Il gran parlare intorno all’ipotesi di «JobsAct» di Matteo Renzi continua a produrre i suoi effetti. Anche in mancanza di una qualche bozza di testo normativo sul quale confrontarsi. Così ora prendono la parola i sindacati. E si scoprono delle novità, insieme con i soliti riflessi condizionati. Meglio andare per ordine.

La Cgil accetta il piano delle dichiarazioni del Presidente del Consiglio e si lancia nella proposta di una «vera riforma degli ammortizzatori sociali», che sia a carattere «inclusivo e universale» e si fondi su due soli istituti. Da una parte la tutela dalla disoccupazione. Dall’altro la tutela nel caso di sospensione di attività e ore lavorate. Tutti e due gli strumenti devono essere poi ricollegati alle politiche attive, «di modo che il fine ultimo del sostegno al reddito sia sempre l’inclusione sociale e l’inserimento lavorativo». Il sistema dovrebbe funzionare in modo che «se tutti i lavoratori e tutte le imprese contribuiscono al sistema universale di ammortizzatori, si può estendere il sostegno al reddito anche ai precari, includendo tutte le tipologie contrattuali subordinate e parasubordinate». È un meccanismo assicurativo, insomma.

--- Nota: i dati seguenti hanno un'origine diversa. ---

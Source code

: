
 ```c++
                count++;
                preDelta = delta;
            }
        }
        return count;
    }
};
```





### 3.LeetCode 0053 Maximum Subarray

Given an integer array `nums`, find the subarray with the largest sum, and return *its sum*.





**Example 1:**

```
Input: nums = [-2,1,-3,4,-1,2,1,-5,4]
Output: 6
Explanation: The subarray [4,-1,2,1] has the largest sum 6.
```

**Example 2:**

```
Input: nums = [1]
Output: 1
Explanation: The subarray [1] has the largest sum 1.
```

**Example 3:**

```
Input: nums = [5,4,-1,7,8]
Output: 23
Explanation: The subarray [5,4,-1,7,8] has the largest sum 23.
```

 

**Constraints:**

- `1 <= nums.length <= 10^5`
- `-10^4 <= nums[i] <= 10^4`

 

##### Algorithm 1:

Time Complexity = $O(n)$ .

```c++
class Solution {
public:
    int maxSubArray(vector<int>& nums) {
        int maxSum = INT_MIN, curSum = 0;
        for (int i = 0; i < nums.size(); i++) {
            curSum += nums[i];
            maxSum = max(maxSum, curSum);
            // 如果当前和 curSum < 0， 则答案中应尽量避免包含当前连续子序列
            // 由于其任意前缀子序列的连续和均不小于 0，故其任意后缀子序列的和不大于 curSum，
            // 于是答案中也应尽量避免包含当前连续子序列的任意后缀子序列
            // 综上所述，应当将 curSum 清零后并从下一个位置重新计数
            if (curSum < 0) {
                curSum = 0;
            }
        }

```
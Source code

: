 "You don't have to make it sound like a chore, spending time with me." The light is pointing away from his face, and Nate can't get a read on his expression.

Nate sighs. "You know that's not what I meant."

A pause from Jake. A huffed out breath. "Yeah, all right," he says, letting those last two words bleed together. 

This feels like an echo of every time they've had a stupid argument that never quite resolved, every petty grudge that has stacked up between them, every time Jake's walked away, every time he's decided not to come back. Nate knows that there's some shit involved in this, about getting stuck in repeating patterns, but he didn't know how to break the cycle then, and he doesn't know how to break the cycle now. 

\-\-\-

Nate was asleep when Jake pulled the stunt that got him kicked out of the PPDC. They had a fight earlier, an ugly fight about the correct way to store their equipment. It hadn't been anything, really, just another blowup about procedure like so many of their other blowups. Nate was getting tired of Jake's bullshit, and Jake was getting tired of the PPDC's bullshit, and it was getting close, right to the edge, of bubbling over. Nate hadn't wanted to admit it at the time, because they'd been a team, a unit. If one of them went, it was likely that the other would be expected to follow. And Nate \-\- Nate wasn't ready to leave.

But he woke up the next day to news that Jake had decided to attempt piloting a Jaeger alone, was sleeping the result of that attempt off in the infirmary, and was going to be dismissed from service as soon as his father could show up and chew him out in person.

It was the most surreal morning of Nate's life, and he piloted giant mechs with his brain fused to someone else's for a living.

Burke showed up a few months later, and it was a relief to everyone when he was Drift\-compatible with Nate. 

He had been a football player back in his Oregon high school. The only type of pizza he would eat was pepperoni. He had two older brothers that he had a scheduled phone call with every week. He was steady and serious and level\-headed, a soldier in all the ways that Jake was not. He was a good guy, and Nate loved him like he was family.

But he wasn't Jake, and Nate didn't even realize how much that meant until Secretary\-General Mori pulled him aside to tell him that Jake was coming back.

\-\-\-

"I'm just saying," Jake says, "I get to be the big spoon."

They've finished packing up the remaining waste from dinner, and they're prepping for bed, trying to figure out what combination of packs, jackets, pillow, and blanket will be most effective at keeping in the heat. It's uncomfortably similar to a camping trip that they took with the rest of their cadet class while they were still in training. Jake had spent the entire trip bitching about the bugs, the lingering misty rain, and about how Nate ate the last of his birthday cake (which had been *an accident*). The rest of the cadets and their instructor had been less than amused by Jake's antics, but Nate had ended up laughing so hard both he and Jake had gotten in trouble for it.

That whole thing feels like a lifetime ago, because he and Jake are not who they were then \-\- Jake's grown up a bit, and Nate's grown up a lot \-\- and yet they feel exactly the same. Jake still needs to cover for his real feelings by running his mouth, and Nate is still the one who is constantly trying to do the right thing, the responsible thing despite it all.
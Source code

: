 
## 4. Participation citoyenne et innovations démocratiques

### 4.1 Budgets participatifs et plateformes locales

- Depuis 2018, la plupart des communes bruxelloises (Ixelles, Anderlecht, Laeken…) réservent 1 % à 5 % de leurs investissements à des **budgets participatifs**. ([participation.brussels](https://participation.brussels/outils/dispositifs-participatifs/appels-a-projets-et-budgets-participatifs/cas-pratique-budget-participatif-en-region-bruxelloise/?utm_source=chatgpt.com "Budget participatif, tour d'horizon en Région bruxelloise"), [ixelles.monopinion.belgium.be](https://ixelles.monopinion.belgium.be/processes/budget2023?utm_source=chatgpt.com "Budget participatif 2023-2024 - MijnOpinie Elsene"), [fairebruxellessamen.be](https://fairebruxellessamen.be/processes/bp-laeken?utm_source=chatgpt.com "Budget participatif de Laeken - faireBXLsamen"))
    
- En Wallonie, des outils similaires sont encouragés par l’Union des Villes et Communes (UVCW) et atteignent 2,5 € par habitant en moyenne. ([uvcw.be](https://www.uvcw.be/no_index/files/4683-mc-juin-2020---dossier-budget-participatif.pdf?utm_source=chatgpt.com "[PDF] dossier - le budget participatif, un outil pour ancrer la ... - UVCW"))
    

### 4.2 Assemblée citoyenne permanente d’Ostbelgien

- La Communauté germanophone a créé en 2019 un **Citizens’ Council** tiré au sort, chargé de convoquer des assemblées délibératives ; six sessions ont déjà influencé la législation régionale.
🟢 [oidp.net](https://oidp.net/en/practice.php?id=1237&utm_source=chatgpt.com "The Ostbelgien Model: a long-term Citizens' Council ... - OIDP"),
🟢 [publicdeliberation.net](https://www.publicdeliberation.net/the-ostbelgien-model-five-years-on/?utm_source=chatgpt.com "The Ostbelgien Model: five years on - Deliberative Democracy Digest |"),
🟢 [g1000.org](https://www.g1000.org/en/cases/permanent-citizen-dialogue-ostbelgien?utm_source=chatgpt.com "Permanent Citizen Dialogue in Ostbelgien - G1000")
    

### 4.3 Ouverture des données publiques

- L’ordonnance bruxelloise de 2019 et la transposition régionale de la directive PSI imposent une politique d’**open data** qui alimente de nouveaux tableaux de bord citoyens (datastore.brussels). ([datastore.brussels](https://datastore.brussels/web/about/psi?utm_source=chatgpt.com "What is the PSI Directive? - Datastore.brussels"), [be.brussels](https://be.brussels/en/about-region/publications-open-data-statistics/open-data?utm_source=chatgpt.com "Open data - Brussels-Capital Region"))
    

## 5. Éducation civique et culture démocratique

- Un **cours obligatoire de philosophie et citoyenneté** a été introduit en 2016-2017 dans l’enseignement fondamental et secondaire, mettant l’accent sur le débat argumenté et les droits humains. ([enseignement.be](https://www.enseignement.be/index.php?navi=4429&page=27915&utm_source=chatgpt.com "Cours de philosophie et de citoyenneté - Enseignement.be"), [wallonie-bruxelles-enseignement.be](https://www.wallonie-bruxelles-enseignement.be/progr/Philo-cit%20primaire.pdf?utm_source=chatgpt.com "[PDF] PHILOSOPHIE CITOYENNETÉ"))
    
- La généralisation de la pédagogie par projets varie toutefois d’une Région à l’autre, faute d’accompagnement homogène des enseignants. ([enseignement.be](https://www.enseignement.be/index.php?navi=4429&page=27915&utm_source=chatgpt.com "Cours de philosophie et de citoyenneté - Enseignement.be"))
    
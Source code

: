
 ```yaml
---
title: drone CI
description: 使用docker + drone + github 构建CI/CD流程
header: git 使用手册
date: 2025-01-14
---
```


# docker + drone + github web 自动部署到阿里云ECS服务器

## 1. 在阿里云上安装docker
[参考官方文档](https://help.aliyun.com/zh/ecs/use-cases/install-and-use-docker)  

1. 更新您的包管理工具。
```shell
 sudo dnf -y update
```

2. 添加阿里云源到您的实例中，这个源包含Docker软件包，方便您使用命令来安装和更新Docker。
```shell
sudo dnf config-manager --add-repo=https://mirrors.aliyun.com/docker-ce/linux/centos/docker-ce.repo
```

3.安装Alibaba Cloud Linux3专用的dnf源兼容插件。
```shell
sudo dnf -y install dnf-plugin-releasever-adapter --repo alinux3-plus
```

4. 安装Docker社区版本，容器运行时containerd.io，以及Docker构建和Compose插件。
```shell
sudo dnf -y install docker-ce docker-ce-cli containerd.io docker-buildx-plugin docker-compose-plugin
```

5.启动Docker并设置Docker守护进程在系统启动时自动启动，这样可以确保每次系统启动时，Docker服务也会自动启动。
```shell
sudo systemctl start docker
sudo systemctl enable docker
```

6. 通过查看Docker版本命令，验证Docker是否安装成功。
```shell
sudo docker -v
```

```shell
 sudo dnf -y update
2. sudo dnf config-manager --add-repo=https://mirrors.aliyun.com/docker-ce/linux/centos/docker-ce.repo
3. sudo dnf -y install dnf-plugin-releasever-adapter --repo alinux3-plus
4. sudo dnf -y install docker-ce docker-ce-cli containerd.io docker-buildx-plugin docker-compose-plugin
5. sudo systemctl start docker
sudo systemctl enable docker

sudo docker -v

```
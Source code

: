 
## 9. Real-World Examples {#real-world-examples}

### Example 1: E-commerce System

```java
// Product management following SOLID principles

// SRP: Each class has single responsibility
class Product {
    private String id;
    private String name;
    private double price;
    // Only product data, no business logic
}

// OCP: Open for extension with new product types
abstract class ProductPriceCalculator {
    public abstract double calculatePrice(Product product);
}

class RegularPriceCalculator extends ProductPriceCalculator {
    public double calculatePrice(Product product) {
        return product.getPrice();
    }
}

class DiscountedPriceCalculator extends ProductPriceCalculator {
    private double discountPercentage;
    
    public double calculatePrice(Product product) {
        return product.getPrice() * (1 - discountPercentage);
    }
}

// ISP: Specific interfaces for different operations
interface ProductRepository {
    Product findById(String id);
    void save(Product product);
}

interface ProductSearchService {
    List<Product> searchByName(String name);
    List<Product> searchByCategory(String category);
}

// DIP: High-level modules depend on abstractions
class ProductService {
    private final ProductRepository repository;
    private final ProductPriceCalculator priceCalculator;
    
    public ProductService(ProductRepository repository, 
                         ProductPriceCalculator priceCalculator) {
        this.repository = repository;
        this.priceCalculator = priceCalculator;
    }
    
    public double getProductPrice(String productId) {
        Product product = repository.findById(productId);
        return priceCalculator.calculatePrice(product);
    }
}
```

Qui il discorso si fa complicato e contraddittorio. Perché il sussidio di disoccupazione e il sostegno al reddito sono due strumenti diversi, compatibili l’uno con l’altro, ma non certo accomunabili. Il primo interviene in caso di assenza di lavoro e conseguentemente di reddito. Mentre il secondo sostiene le persone che non raggiungono un livello di reddito dignitoso. Con o senza lavoro. È il caso del reddito minimo garantito: al momento del tutto escluso dal dibattito intorno al «JobsAct».

Il pericolo di confondere queste misure è avvalorato da un passaggio dell’intervista rilasciata da Susanna Camusso a La Repubblica, dove si afferma: le risorse «che oggi dalla fiscalità generale vanno verso gli ammortizzatori in deroga, dovrebbero sostenere la fase di avvio del nuovo sistema e il potenziamento delle risorse stanziate per le nuove politiche attive necessarie a superare la logica dell’assistenza».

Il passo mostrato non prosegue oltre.